# EXERCISE AIM:
Every line below that includes "until" counts toward the total. Report that total alone.

# RECORD EXCERPTS:
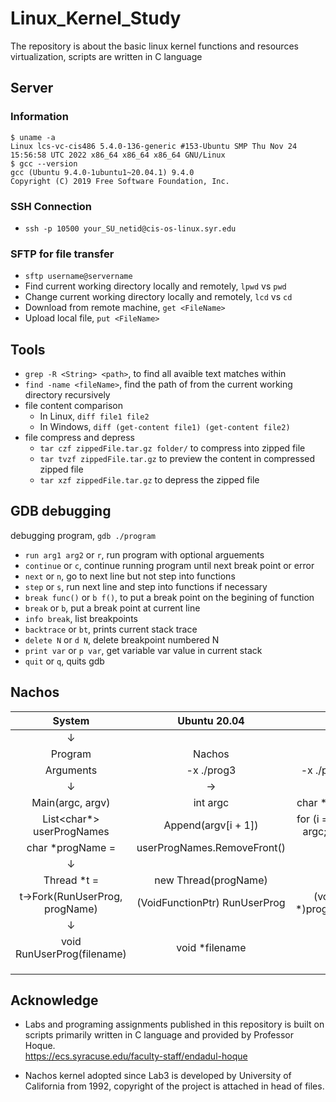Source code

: # Linux_Kernel_Study
The repository is about the basic linux kernel functions and resources virtualization, scripts are written in C language

## Server 
### Information
```
$ uname -a
Linux lcs-vc-cis486 5.4.0-136-generic #153-Ubuntu SMP Thu Nov 24 15:56:58 UTC 2022 x86_64 x86_64 x86_64 GNU/Linux
$ gcc --version
gcc (Ubuntu 9.4.0-1ubuntu1~20.04.1) 9.4.0
Copyright (C) 2019 Free Software Foundation, Inc.
```
### SSH Connection
- `ssh -p 10500 your_SU_netid@cis-os-linux.syr.edu`
### SFTP for file transfer
- `sftp username@servername`
- Find current working directory locally and remotely, `lpwd` vs `pwd`
- Change current working directory locally and remotely, `lcd` vs `cd`
- Download from remote machine, `get <FileName>`
- Upload local file, `put <FileName>`
## Tools
- `grep -R <String> <path>`, to find all avaible text matches <String> within <path>
- `find -name <fileName>`, find the path of <fileName> from the current working directory recursively
- file content comparison
  - In Linux, `diff file1 file2`
  - In Windows, `diff (get-content file1) (get-content file2)`
- file compress and depress
  - `tar czf zippedFile.tar.gz folder/` to compress into zipped file
  - `tar tvzf zippedFile.tar.gz` to preview the content in compressed zipped file
  - `tar xzf zippedFile.tar.gz` to depress the zipped file
## GDB debugging
debugging program, `gdb ./program`
- `run arg1 arg2` or `r`, run program with optional arguements
- `continue` or `c`, continue running program until next break point or error
- `next` or `n`, go to next line but not step into functions
- `step` or `s`, run next line and step into functions if necessary
- `break func()` or `b f()`, to put a break point on the begining of function
- `break` or `b`, put a break point at current line
- `info break`, list breakpoints
- `backtrace` or `bt`, prints current stack trace
- `delete N` or `d N`, delete breakpoint numbered N
- `print var` or `p var`, get variable var value in current stack
- `quit` or `q`, quits gdb

## Nachos

|    System     |Ubuntu 20.04||||||||
|:-----------:|:----------------:|:-----:|:---:|:---:|:---:|:---:|:---:|:---:|
|   &#8595;   |||||||
| Program |    Nachos     ||
|Arguments| -x ./prog3|-x ./prog2|||||||
|   &#8595;   |&#8594;||||||
|   Main(argc, argv)   |int argc|char **argv|||||
|  List<char*> userProgNames   |Append(argv[i + 1])|for (i = 1; i < argc; i++)|||||
|         char *progName = |userProgNames.RemoveFront()|
|   &#8595;   |||||||
|   Thread *t =   |new Thread(progName)||||||
|    t->Fork(RunUserProg, progName)  |(VoidFunctionPtr) RunUserProg|(void *)progName|||||
|   &#8595;   |||||||
| void RunUserProg(filename)    |void *filename||||||
   |||||||
|      |||||||
|      |||||||
## Acknowledge
- Labs and programing assignments published in this repository is built on scripts primarily written in C language and provided by Professor Hoque. \
https://ecs.syracuse.edu/faculty-staff/endadul-hoque

- Nachos kernel adopted since Lab3 is developed by University of California from 1992, copyright of the project is attached in head of files.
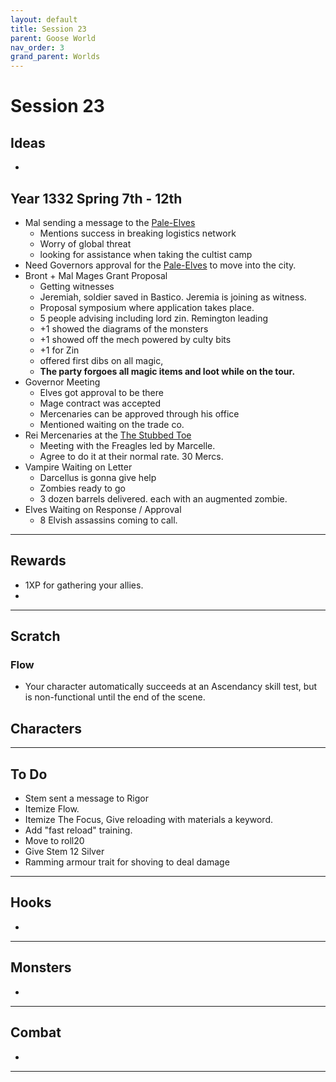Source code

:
 ```yaml
---
layout: default
title: Session 23
parent: Goose World
nav_order: 3
grand_parent: Worlds
---
```

# Session 23
## Ideas
* 

## Year 1332 Spring 7th - 12th
* Mal sending a message to the [Pale-Elves](Game/Worlds/Goose/Pale-Elves)
	* Mentions success in breaking logistics network
	* Worry of global threat
	* looking for assistance when taking the cultist camp
* Need Governors approval for the [Pale-Elves](Game/Worlds/Goose/Pale-Elves) to move into the city.
* Bront + Mal Mages Grant Proposal
	* Getting witnesses
	* Jeremiah, soldier saved in Bastico. Jeremia is joining as witness.
	* Proposal symposium where application takes place.
	* 5 people advising including lord zin. Remington leading
	* +1 showed the diagrams of the monsters
	* +1 showed off the mech powered by culty bits
	* +1 for Zin
	* offered first dibs on all magic,
	* **The party forgoes all magic items and loot while on the tour.**
* Governor Meeting
	* Elves got approval to be there
	* Mage contract was accepted
	* Mercenaries can be approved through his office
	* Mentioned waiting on the trade co.
* Rei Mercenaries at the [The Stubbed Toe](Game/Worlds/Goose/Mornhold#The%20Stubbed%20Toe)
	* Meeting with the Freagles led by Marcelle.
	* Agree to do it at their normal rate. 30 Mercs. 
* Vampire Waiting on Letter
	* Darcellus is gonna give help
	* Zombies ready to go
	* 3 dozen barrels delivered. each with an augmented zombie.
* Elves Waiting on Response / Approval
	* 8 Elvish assassins coming to call.


---

## Rewards
* 1XP for gathering your allies.
* 



---
## Scratch
### Flow
* Your character automatically succeeds at an Ascendancy skill test, but is non-functional until the end of the scene.


## Characters

 

---

## To Do
* Stem sent a message to Rigor
* Itemize Flow.
* Itemize The Focus, Give reloading with materials a keyword.
* Add "fast reload" training.
* Move to roll20
* Give Stem 12 Silver
* Ramming armour trait for shoving to deal damage




---

## Hooks
* 


---

## Monsters
* 
---

## Combat
* 

---
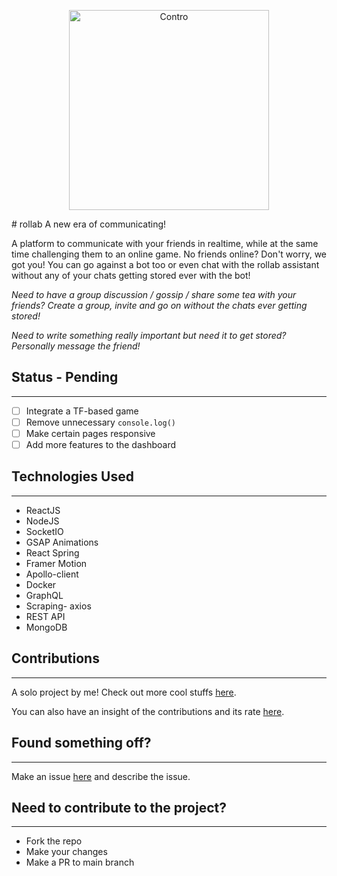 <p align="center">
  <img src="https://raw.githubusercontent.com/aajinkya1203/rollab/master/rollab/public/favicon.ico" width="320" alt="Contro " />
</p>
# rollab
A new era of communicating!

A platform to communicate with your friends in realtime, while at the same time challenging them to an online game. No friends online? Don't worry, we got you! You can go against a bot too or even chat with the rollab assistant without any of your chats getting stored ever with the bot!

_Need to have a group discussion / gossip / share some tea with your friends? Create a group, invite and go on without the chats ever getting stored!_

_Need to write something really important but need it to get stored? Personally message the friend!_

## Status - Pending
---
- [ ] Integrate a TF-based game
- [ ] Remove unnecessary ```console.log()```
- [ ] Make certain pages responsive
- [ ] Add more features to the dashboard

## Technologies Used
---
- ReactJS
- NodeJS
- SocketIO
- GSAP Animations
- React Spring
- Framer Motion
- Apollo-client
- Docker
- GraphQL
- Scraping- axios
- REST API
- MongoDB


## Contributions
---
A solo project by me! Check out more cool stuffs [here](https://github.com/aajinkya1203).

You can also have an insight of the contributions and its rate [here](https://github.com/aajinkya1203/rollab/graphs/contributors).

## Found something off?
---
Make an issue [here](https://github.com/aajinkya1203/rollab/issues) and describe the issue.

## Need to contribute to the project?
---
- Fork the repo
- Make your changes
- Make a PR to main branch
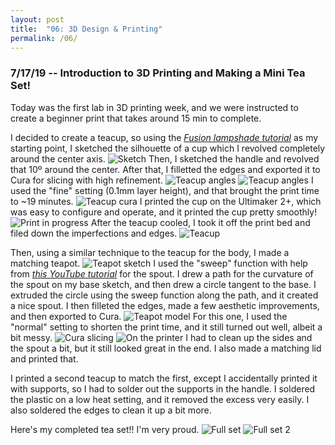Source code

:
 ```yaml
---
layout: post
title:  "06: 3D Design & Printing"
permalink: /06/
---
```


### 7/17/19 -- Introduction to 3D Printing and Making a Mini Tea Set!

Today was the first lab in 3D printing week, and we were instructed to create a beginner print that takes around 15 min to complete.

I decided to create a teacup, so using the _[Fusion lampshade tutorial](https://youtu.be/3PnKBSOulwo?list=PLmA_xUT-8UlL23teEbhgeU4-3FE8pprpK)_ as my starting point, I sketched the silhouette of a cup which I revolved completely around the center axis. ![Sketch](teacup_silhouette.png) Then, I sketched the handle and revolved that 10º around the center. After that, I filletted the edges and exported it to Cura for slicing with high refinement. ![Teacup angles](teacup_top.png) ![Teacup angles](teacup_under.png) I used the "fine" setting (0.1mm layer height), and that brought the print time to ~19 minutes. ![Teacup cura](teacup_cura.png) I printed the cup on the Ultimaker 2+, which was easy to configure and operate, and it printed the cup pretty smoothly! ![Print in progress](teacup_progress.png) After the teacup cooled, I took it off the print bed and filed down the imperfections and edges. ![Teacup](teacup_printed.png)

Then, using a similar technique to the teacup for the body, I made a matching teapot. ![Teapot sketch](teapot_sketch.png) I used the "sweep" function with help from _[this YouTube tutorial](https://www.youtube.com/watch?v=l5DZGlHD3ng)_ for the spout. I drew a path for the curvature of the spout on my base sketch, and then drew a circle tangent to the base. I extruded the circle using the sweep function along the path, and it created a nice spout. I then filleted the edges, made a few aesthetic improvements, and then exported to Cura. ![Teapot model](teapot_side.png) For this one, I used the "normal" setting to shorten the print time, and it still turned out well, albeit a bit messy. ![Cura slicing](teapot_cura.png) ![On the printer](teapot_ult.png) I had to clean up the sides and the spout a bit, but it still looked great in the end. I also made a matching lid and printed that.

I printed a second teacup to match the first, except I accidentally printed it with supports, so I had to solder out the supports in the handle. I soldered the plastic on a low heat setting, and it removed the excess very easily. I also soldered the edges to clean it up a bit more.

Here's my completed tea set!! I'm very proud. ![Full set](full_set.png) ![Full set 2](full_set_top.png)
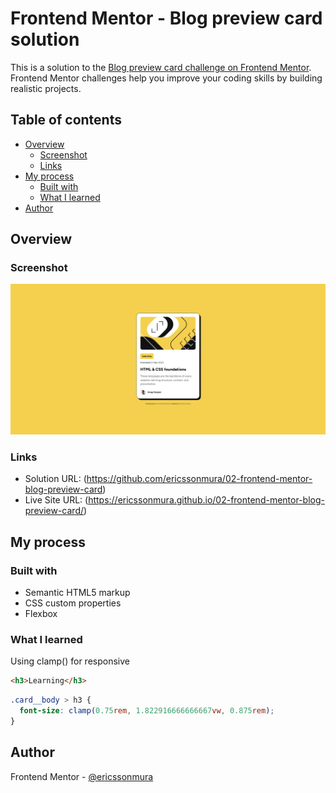 # Frontend Mentor - Blog preview card solution

This is a solution to the [Blog preview card challenge on Frontend Mentor](https://www.frontendmentor.io/challenges/blog-preview-card-ckPaj01IcS). Frontend Mentor challenges help you improve your coding skills by building realistic projects. 

## Table of contents

- [Overview](#overview)
  - [Screenshot](#screenshot)
  - [Links](#links)
- [My process](#my-process)
  - [Built with](#built-with)
  - [What I learned](#what-i-learned)
- [Author](#author)

## Overview

### Screenshot

![](./screenshot.png)

### Links

- Solution URL: (https://github.com/ericssonmura/02-frontend-mentor-blog-preview-card)
- Live Site URL: (https://ericssonmura.github.io/02-frontend-mentor-blog-preview-card/)

## My process

### Built with

- Semantic HTML5 markup
- CSS custom properties
- Flexbox

### What I learned

Using clamp() for responsive 

```html
<h3>Learning</h3>
```
```css
.card__body > h3 {
  font-size: clamp(0.75rem, 1.822916666666667vw, 0.875rem);
}
```

## Author

Frontend Mentor - [@ericssonmura](https://www.frontendmentor.io/profile/ericssonmura)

# ANSWER SPACE:
2